I was flipping through Facebook yesterday afternoon, passively watching the Chiefs finishing their last regular season game (and clinching a first-round bye, thanks to Oakland's loss) when I stumbled upon a friend's posted picture. There was no caption, but only this:
I thought it was a simple, yet powerful message that everyone has a story to tell. Everyone is subconsciously writing a novel in their head, every day being a new chapter. It seems arbitrary when we always choose to dog-ear our inner autobiography with the flipping of another digit in the calendar, but nonetheless, the idea stuck with me the remainder of the Chiefs game and up until I went to bed last night. We all understand that life events realistically occur at completely random points in time and at any point along our traditional 12 month cycle - the birth of your child, the day you were married, the day you got to the 5th key on Pac-Man way back in 1982, or whatever that point in time was where created a fundamental shift in your life. A day of awakening in a sense. Finding this image in the endless stream of midnight Facebook posts of family, pets, or drunken debauchery, wasn't an awakening by any means, but it did get me thinking.
Mira has written a lot of pages in her book, only I wish we could actually read them. She has been battling with epilepsy since she was 11 weeks old and has been living in a constant state of solitude in a sense, where she cannot communicate her wants, needs or desires to anyone. She has moments of happiness, grief, and pain, but it is difficult to understand why, what, and how she feels at any given point in time. As the New Year today brought another rough day of seizures (a huge tonic-clonic about 2 hours ago after having countless intense myoclonics all day) her ability to be able to write a single page in her book, drifts further out of reach. We have slowly come to the conclusion over the years, that Mira's life will not change much from here on out - it has altered its course very little in the last 11+ years and most likely, will not dramatically shift paths. Her blog may seem redundant and full of trivial things that happen throughout her day, but it is the best attempt at being able to communicate her story, a page at time.

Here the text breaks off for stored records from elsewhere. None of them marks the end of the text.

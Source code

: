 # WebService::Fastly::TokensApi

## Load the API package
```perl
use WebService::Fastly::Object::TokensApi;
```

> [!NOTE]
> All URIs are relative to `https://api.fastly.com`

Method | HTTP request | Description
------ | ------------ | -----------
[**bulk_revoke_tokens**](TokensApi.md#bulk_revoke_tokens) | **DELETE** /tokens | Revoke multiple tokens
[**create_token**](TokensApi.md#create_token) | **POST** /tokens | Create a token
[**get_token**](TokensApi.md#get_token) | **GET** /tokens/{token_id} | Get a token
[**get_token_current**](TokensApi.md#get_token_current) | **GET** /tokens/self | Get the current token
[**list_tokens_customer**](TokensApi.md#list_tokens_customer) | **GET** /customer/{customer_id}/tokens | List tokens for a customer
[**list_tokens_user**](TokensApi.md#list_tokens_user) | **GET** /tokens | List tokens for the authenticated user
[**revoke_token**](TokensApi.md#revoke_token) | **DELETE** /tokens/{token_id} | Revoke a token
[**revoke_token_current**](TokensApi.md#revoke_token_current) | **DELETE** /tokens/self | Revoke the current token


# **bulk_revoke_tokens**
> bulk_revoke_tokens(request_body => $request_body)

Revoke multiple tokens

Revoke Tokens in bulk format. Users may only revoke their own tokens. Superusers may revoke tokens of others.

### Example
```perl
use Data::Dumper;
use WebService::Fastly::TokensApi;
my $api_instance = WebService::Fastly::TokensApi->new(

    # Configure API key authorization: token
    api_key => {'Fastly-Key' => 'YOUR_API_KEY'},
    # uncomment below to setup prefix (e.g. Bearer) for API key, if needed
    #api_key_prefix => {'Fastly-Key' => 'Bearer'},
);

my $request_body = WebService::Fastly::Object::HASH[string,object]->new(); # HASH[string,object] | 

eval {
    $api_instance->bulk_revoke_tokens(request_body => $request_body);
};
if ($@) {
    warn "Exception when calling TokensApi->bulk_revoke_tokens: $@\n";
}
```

This image and the idea of personal story telling resonated with me, since every one of us has a story - we are mere observers in others' lives online and we only skim the surface of understanding. Facebook and other social media sites highlight this basic idea - we only know others' stories by their pictures and rarely do we truly understand what stories they have to tell. I belong to a plethora of support group on Facebook in particular, (prior to that it was the Yahoo health forums back in the 'early' days of 2005) where I read countless personal stories of kids and families dealing with epilepsy. It is heartbreaking and encouraging at the same time. Parents are able to post videos of suspected infantile spasms, Mira's original diagnosis, and in the process, cast an extremely wide net, chocked full of opinions and support from parents who are currently dealing with the same issues. That immediate feedback is critical for kids and families dealing with epilepsy. It's that ever-expanding global reach that the internet offers, that I took for granted when Mira was first diagnosed back in 2005. We are now privy to the endless amounts of accessible data, information, and support we can find online now, a dozen years later from when we started this journey with Mira.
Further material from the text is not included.